圖4 BB對原代星形膠質細胞氧化應激的影響Fig.4 Effect of BB on oxidative stress of primary astrocytes

2.5 BB增加LPS刺激的原代星形膠質細胞Nrf2和HO-1蛋白表達如圖5所示，與正常組相比，LPS組中原代星形膠質細胞中Nrf2/HO-1的表達增加（P<0.05）；與LPS組相比，BB用藥組中原代星形膠質細胞中Nrf2和HO-1蛋白表達顯著增加（P<0.01或P<0.001）。

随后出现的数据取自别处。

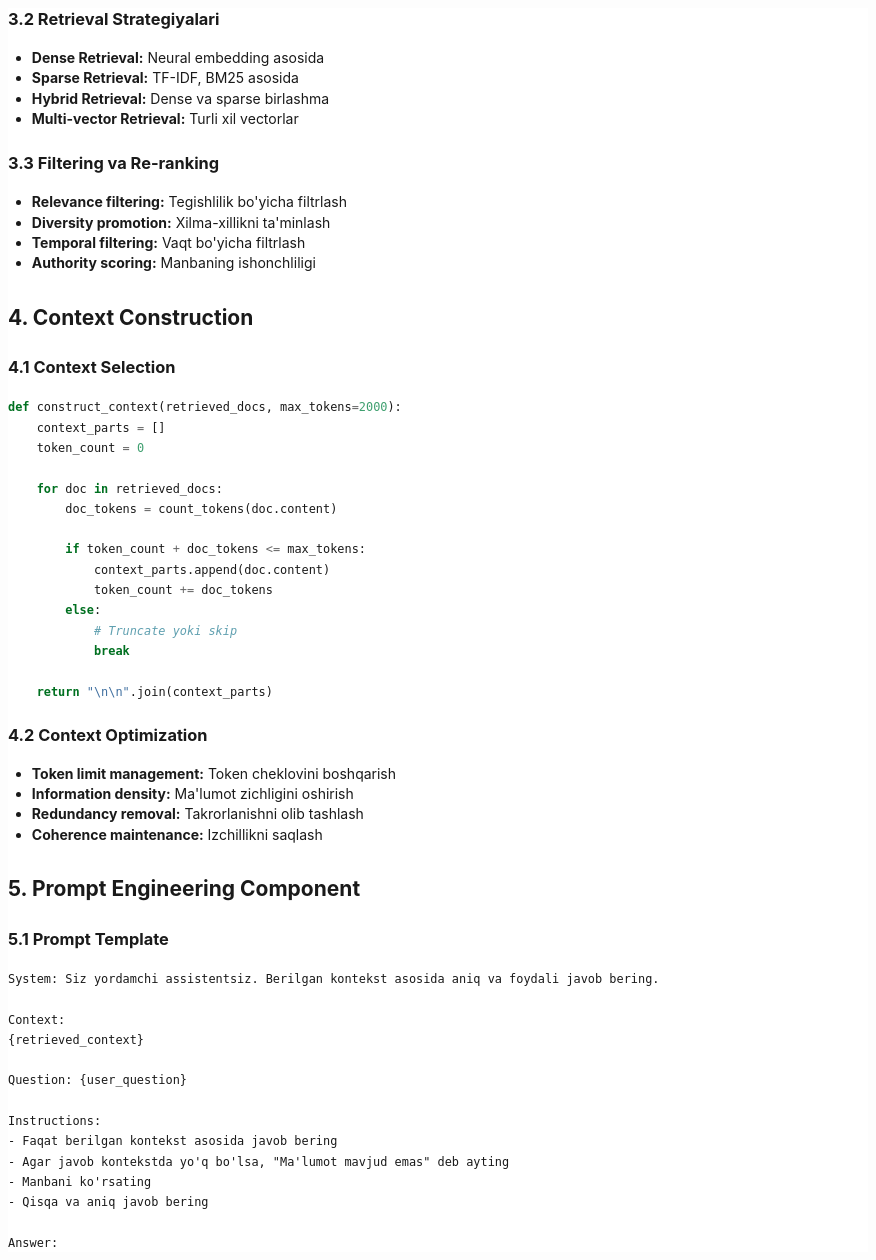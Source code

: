 ### **3.2 Retrieval Strategiyalari**
- **Dense Retrieval:** Neural embedding asosida
- **Sparse Retrieval:** TF-IDF, BM25 asosida
- **Hybrid Retrieval:** Dense va sparse birlashma
- **Multi-vector Retrieval:** Turli xil vectorlar

### **3.3 Filtering va Re-ranking**
- **Relevance filtering:** Tegishlilik bo'yicha filtrlash
- **Diversity promotion:** Xilma-xillikni ta'minlash
- **Temporal filtering:** Vaqt bo'yicha filtrlash
- **Authority scoring:** Manbaning ishonchliligi

## 4. Context Construction

### **4.1 Context Selection**
```python
def construct_context(retrieved_docs, max_tokens=2000):
    context_parts = []
    token_count = 0
    
    for doc in retrieved_docs:
        doc_tokens = count_tokens(doc.content)
        
        if token_count + doc_tokens <= max_tokens:
            context_parts.append(doc.content)
            token_count += doc_tokens
        else:
            # Truncate yoki skip
            break
    
    return "\n\n".join(context_parts)
```

### **4.2 Context Optimization**
- **Token limit management:** Token cheklovini boshqarish
- **Information density:** Ma'lumot zichligini oshirish
- **Redundancy removal:** Takrorlanishni olib tashlash
- **Coherence maintenance:** Izchillikni saqlash

## 5. Prompt Engineering Component

### **5.1 Prompt Template**
```
System: Siz yordamchi assistentsiz. Berilgan kontekst asosida aniq va foydali javob bering.

Context:
{retrieved_context}

Question: {user_question}

Instructions:
- Faqat berilgan kontekst asosida javob bering
- Agar javob kontekstda yo'q bo'lsa, "Ma'lumot mavjud emas" deb ayting
- Manbani ko'rsating
- Qisqa va aniq javob bering

Answer:
```
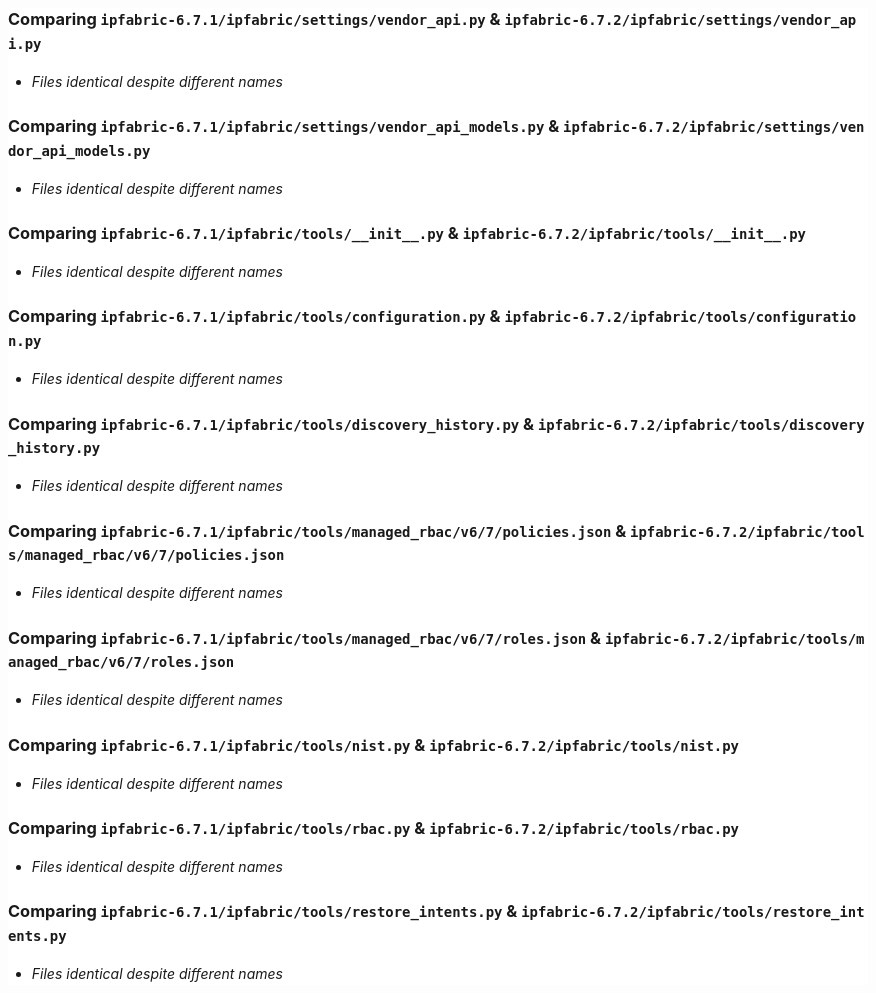 ### Comparing `ipfabric-6.7.1/ipfabric/settings/vendor_api.py` & `ipfabric-6.7.2/ipfabric/settings/vendor_api.py`

 * *Files identical despite different names*

### Comparing `ipfabric-6.7.1/ipfabric/settings/vendor_api_models.py` & `ipfabric-6.7.2/ipfabric/settings/vendor_api_models.py`

 * *Files identical despite different names*

### Comparing `ipfabric-6.7.1/ipfabric/tools/__init__.py` & `ipfabric-6.7.2/ipfabric/tools/__init__.py`

 * *Files identical despite different names*

### Comparing `ipfabric-6.7.1/ipfabric/tools/configuration.py` & `ipfabric-6.7.2/ipfabric/tools/configuration.py`

 * *Files identical despite different names*

### Comparing `ipfabric-6.7.1/ipfabric/tools/discovery_history.py` & `ipfabric-6.7.2/ipfabric/tools/discovery_history.py`

 * *Files identical despite different names*

### Comparing `ipfabric-6.7.1/ipfabric/tools/managed_rbac/v6/7/policies.json` & `ipfabric-6.7.2/ipfabric/tools/managed_rbac/v6/7/policies.json`

 * *Files identical despite different names*

### Comparing `ipfabric-6.7.1/ipfabric/tools/managed_rbac/v6/7/roles.json` & `ipfabric-6.7.2/ipfabric/tools/managed_rbac/v6/7/roles.json`

 * *Files identical despite different names*

### Comparing `ipfabric-6.7.1/ipfabric/tools/nist.py` & `ipfabric-6.7.2/ipfabric/tools/nist.py`

 * *Files identical despite different names*

### Comparing `ipfabric-6.7.1/ipfabric/tools/rbac.py` & `ipfabric-6.7.2/ipfabric/tools/rbac.py`

 * *Files identical despite different names*

### Comparing `ipfabric-6.7.1/ipfabric/tools/restore_intents.py` & `ipfabric-6.7.2/ipfabric/tools/restore_intents.py`

 * *Files identical despite different names*
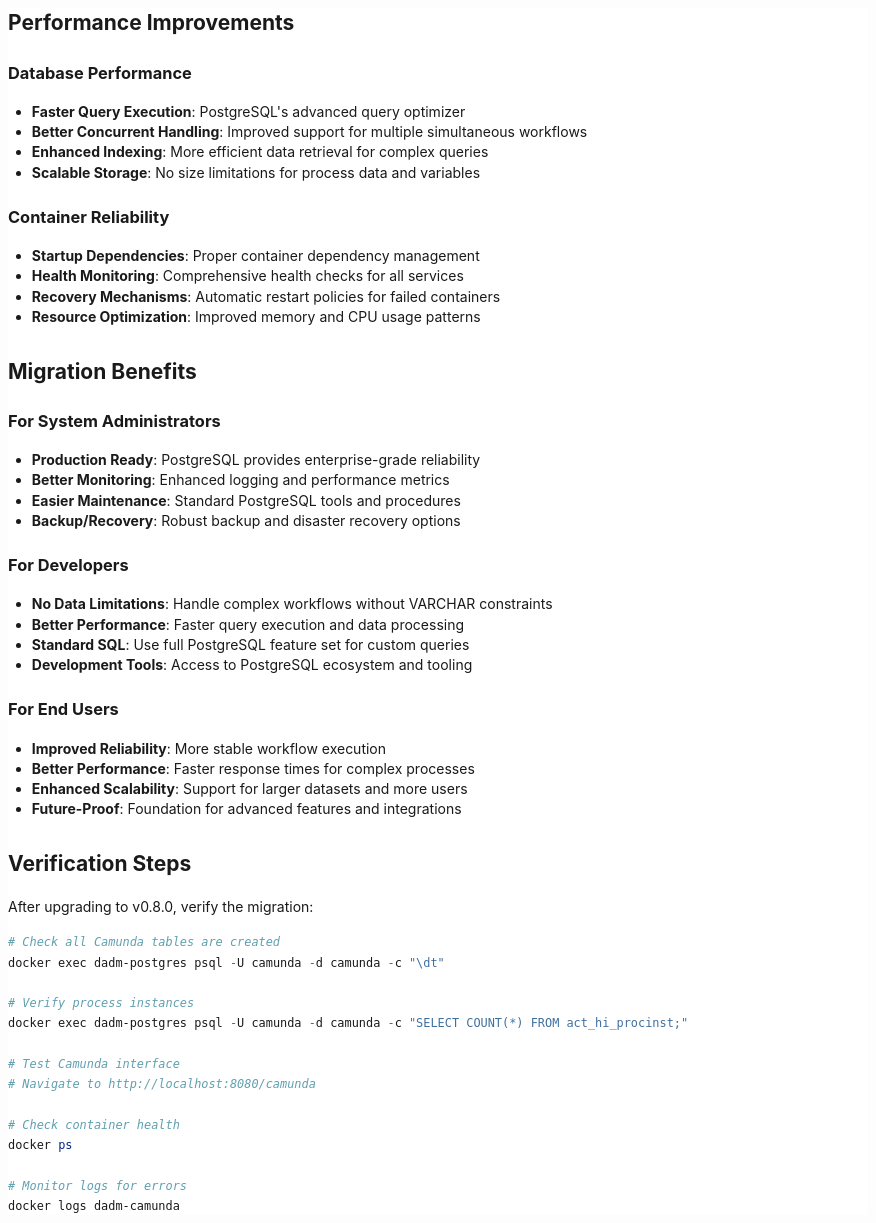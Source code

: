 ## Performance Improvements

### Database Performance
- **Faster Query Execution**: PostgreSQL's advanced query optimizer
- **Better Concurrent Handling**: Improved support for multiple simultaneous workflows
- **Enhanced Indexing**: More efficient data retrieval for complex queries
- **Scalable Storage**: No size limitations for process data and variables

### Container Reliability
- **Startup Dependencies**: Proper container dependency management
- **Health Monitoring**: Comprehensive health checks for all services
- **Recovery Mechanisms**: Automatic restart policies for failed containers
- **Resource Optimization**: Improved memory and CPU usage patterns

## Migration Benefits

### For System Administrators
- **Production Ready**: PostgreSQL provides enterprise-grade reliability
- **Better Monitoring**: Enhanced logging and performance metrics
- **Easier Maintenance**: Standard PostgreSQL tools and procedures
- **Backup/Recovery**: Robust backup and disaster recovery options

### For Developers
- **No Data Limitations**: Handle complex workflows without VARCHAR constraints
- **Better Performance**: Faster query execution and data processing
- **Standard SQL**: Use full PostgreSQL feature set for custom queries
- **Development Tools**: Access to PostgreSQL ecosystem and tooling

### For End Users
- **Improved Reliability**: More stable workflow execution
- **Better Performance**: Faster response times for complex processes
- **Enhanced Scalability**: Support for larger datasets and more users
- **Future-Proof**: Foundation for advanced features and integrations

## Verification Steps

After upgrading to v0.8.0, verify the migration:

```powershell
# Check all Camunda tables are created
docker exec dadm-postgres psql -U camunda -d camunda -c "\dt"

# Verify process instances
docker exec dadm-postgres psql -U camunda -d camunda -c "SELECT COUNT(*) FROM act_hi_procinst;"

# Test Camunda interface
# Navigate to http://localhost:8080/camunda

# Check container health
docker ps

# Monitor logs for errors
docker logs dadm-camunda
```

圖5 各組原代星形膠質細胞中Nrf2和HO-1蛋白表達Fig.5 Expressions of Nrf2 and HO-1 protein in primary astrocytes of each group

3 討論

實驗結果證實了BB具有良好的抗氧化作用，可以通過抑制星形膠質細胞的氧化應激反應緩解髓鞘脫失。在CPZ小鼠模型中，BB可抑制腦組織中ROS、RNS和MDA氧化產物的產生，上調抗氧化酶CAT、GSH-Px和SOD的水平，并且激活腦內的Nrf2/HO-1抗氧化通路。在星形膠質細胞的體外模型中，BB用藥后抑制了氧化產物ROS、RNS和MDA的產生，增加抗氧化酶CAT、GSH-Px和SOD的表達，并且促進了原代星形膠質細胞中Nrf2和HO-1蛋白的表達，表明BB的抗氧化作用可能與其促進星形膠質細胞中Nrf2和HO-1蛋白的表達有關。

星形膠質細胞的異常活化是多發性硬化（multiple slerosis，MS）等CNS炎癥變性疾病的主要病理標志之一［6］。在該類疾病中，大多都存在星形膠質細胞功能障礙和抗氧化系統的紊亂，造成神經元死亡等，這可能是其重要的發病機制［7-8］。所以，靶向星形膠質細胞成為當前治療CNS炎癥變性疾病的研究熱點。本實驗中，本課題組重點關注了星形膠質細胞的氧化應激，通過減輕星形膠質細胞的氧化損傷，達到了保護髓鞘的目的。BB是從銀杏葉中提取出的一種安全有效的活性單體［9］，文獻報道了BB對于神經系統的保護作用［10-11］。另外，文獻對BB是否能夠通過血腦屏障進行了論述，在體外實驗中使用血腦屏障滲透率的模型檢測了BB的血腦屏障透過率，體內實驗中使用大鼠模型評估了BB的腦內分布，結果發現BB可以較好地通過血腦屏障［12］。在之前的研究中發現，BB具有很好的抗氧化的作用，但是沒有關于BB在靶向星形膠質細胞緩解髓鞘脫失方面的研究。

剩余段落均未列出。